* Material shown:
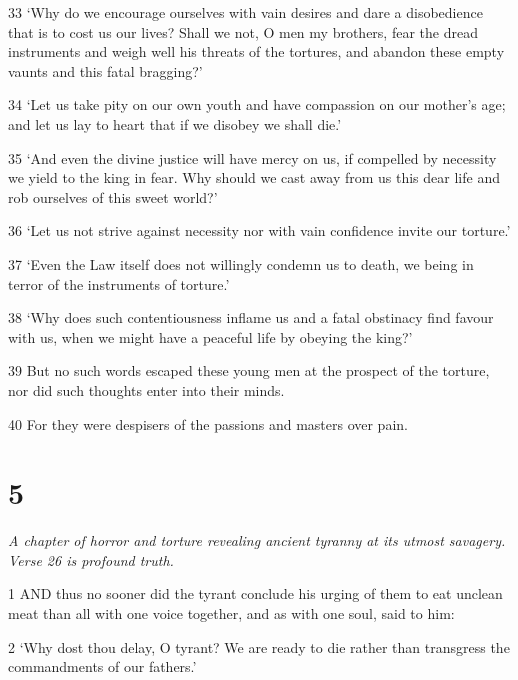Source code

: \par 33 ‘Why do we encourage ourselves with vain desires and dare a disobedience that is to cost us our lives? Shall we not, O men my brothers, fear the dread instruments and weigh well his threats of the tortures, and abandon these empty vaunts and this fatal bragging?’

\par 34 ‘Let us take pity on our own youth and have compassion on our mother's age; and let us lay to heart that if we disobey we shall die.’

\par 35 ‘And even the divine justice will have mercy on us, if compelled by necessity we yield to the king in fear. Why should we cast away from us this dear life and rob ourselves of this sweet world?’

\par 36 ‘Let us not strive against necessity nor with vain confidence invite our torture.’

\par 37 ‘Even the Law itself does not willingly condemn us to death, we being in terror of the instruments of torture.’

\par 38 ‘Why does such contentiousness inflame us and a fatal obstinacy find favour with us, when we might have a peaceful life by obeying the king?’

\par 39 But no such words escaped these young men at the prospect of the torture, nor did such thoughts enter into their minds.

\par 40 For they were despisers of the passions and masters over pain.

\chapter{5}

\par \textit{A chapter of horror and torture revealing ancient tyranny at its utmost savagery. Verse 26 is profound truth.}

\par 1 AND thus no sooner did the tyrant conclude his urging of them to eat unclean meat than all with one voice together, and as with one soul, said to him:

\par 2 ‘Why dost thou delay, O tyrant? We are ready to die rather than transgress the commandments of our fathers.’

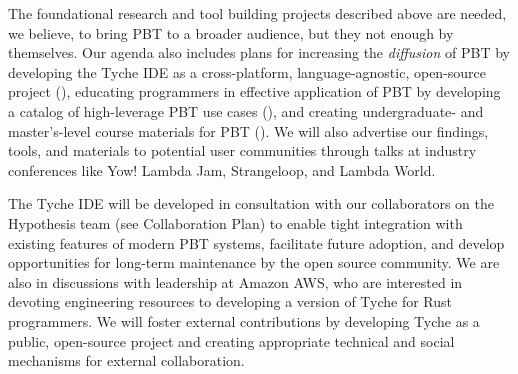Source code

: {%



The foundational research and tool building projects described above
are needed, we believe, to bring PBT to a broader audience,
but they not enough by themselves. Our agenda also
includes plans for increasing the {\em diffusion} of PBT by developing the Tyche IDE as a
cross-platform, language-agnostic, open-source project (), educating
programmers in effective application of PBT by developing a catalog of
high-leverage PBT use cases (), and
creating undergraduate- and
master's-level course materials for PBT ().
We will also advertise our findings, tools, and materials to potential user communities
through talks at industry conferences like Yow! Lambda Jam, Strangeloop, and
Lambda World.

The Tyche IDE will be developed in consultation with
our collaborators on the Hypothesis team (see Collaboration Plan) to
enable tight integration with existing features of modern PBT systems,
facilitate future adoption, and develop opportunities for long-term maintenance
by the open source community.  We are also in discussions with
leadership at Amazon AWS, who are interested in devoting engineering
resources to developing a version of Tyche for Rust programmers.
We will foster external contributions by developing Tyche as a
public,
open-source project and creating appropriate technical and
social mechanisms for external collaboration.
%

}

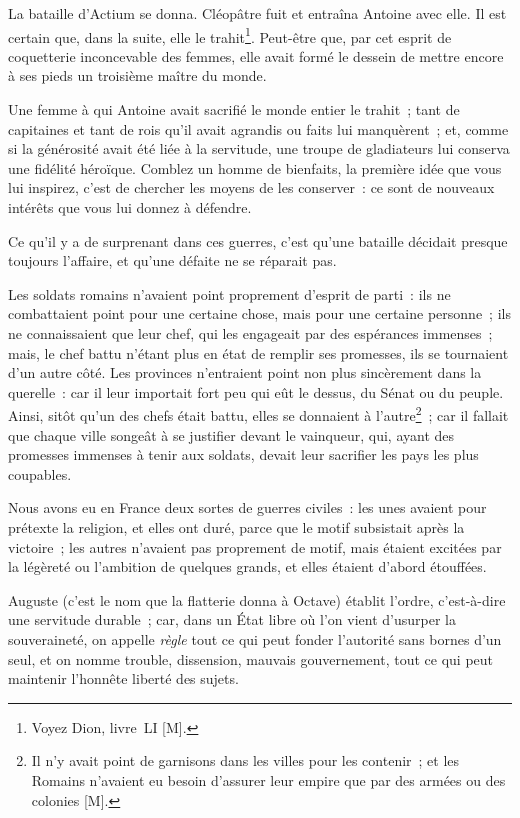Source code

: \documentclass[french,twoside]{book} %
\begin{document}
La bataille d’Actium se donna. Cléopâtre fuit et entraîna Antoine avec elle. Il est certain que, dans la suite, elle le trahit\footnote{Voyez Dion, livre LI [M].}. Peut-être que, par cet esprit de coquetterie inconcevable des femmes, elle avait formé le dessein de mettre encore à ses pieds un troisième maître du monde.\par
Une femme à qui Antoine avait sacrifié le monde entier le trahit ; tant de capitaines et tant de rois qu’il avait agrandis ou faits lui manquèrent ; et, comme si la générosité avait été liée à la servitude, une troupe de gladiateurs lui conserva une fidélité héroïque. Comblez un homme de bienfaits, la première idée que vous lui inspirez, c’est de chercher les moyens de les conserver : ce sont de nouveaux intérêts que vous lui donnez à défendre.\par
Ce qu’il y a de surprenant dans ces guerres, c’est qu’une bataille décidait presque toujours l’affaire, et qu’une défaite ne se réparait pas.\par
Les soldats romains n’avaient point proprement d’esprit de parti : ils ne combattaient point pour une certaine chose, mais pour une certaine personne ; ils ne connaissaient que leur chef, qui les engageait par des espérances immenses ; mais, le chef battu n’étant plus en état de remplir ses promesses, ils se tournaient d’un autre côté. Les provinces n’entraient point non plus sincèrement dans la querelle : car il leur importait fort peu qui eût le dessus, du Sénat ou du peuple. Ainsi, sitôt qu’un des chefs était battu, elles se donnaient à l’autre\footnote{Il n’y avait point de garnisons dans les villes pour les contenir ; et les Romains n’avaient eu besoin d’assurer leur empire que par des armées ou des colonies [M].} ; car il fallait que chaque ville songeât à se justifier devant le vainqueur, qui, ayant des promesses immenses à tenir aux soldats, devait leur sacrifier les pays les plus coupables.\par
Nous avons eu en France deux sortes de guerres civiles : les unes avaient pour prétexte la religion, et elles ont duré, parce que le motif subsistait après la victoire ; les autres n’avaient pas proprement de motif, mais étaient excitées par la légèreté ou l’ambition de quelques grands, et elles étaient d’abord étouffées.\par
Auguste (c’est le nom que la flatterie donna à Octave) établit l’ordre, c’est-à-dire une servitude durable ; car, dans un État libre où l’on vient d’usurper la souveraineté, on appelle {\itshape règle} tout ce qui peut fonder l’autorité sans bornes d’un seul, et on nomme trouble, dissension, mauvais gouvernement, tout ce qui peut maintenir l’honnête liberté des sujets.\par
\end{document}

* Your objective:
Return every line above that contains the word "external".

* Response:
We will foster external contributions by developing Tyche as a
social mechanisms for external collaboration.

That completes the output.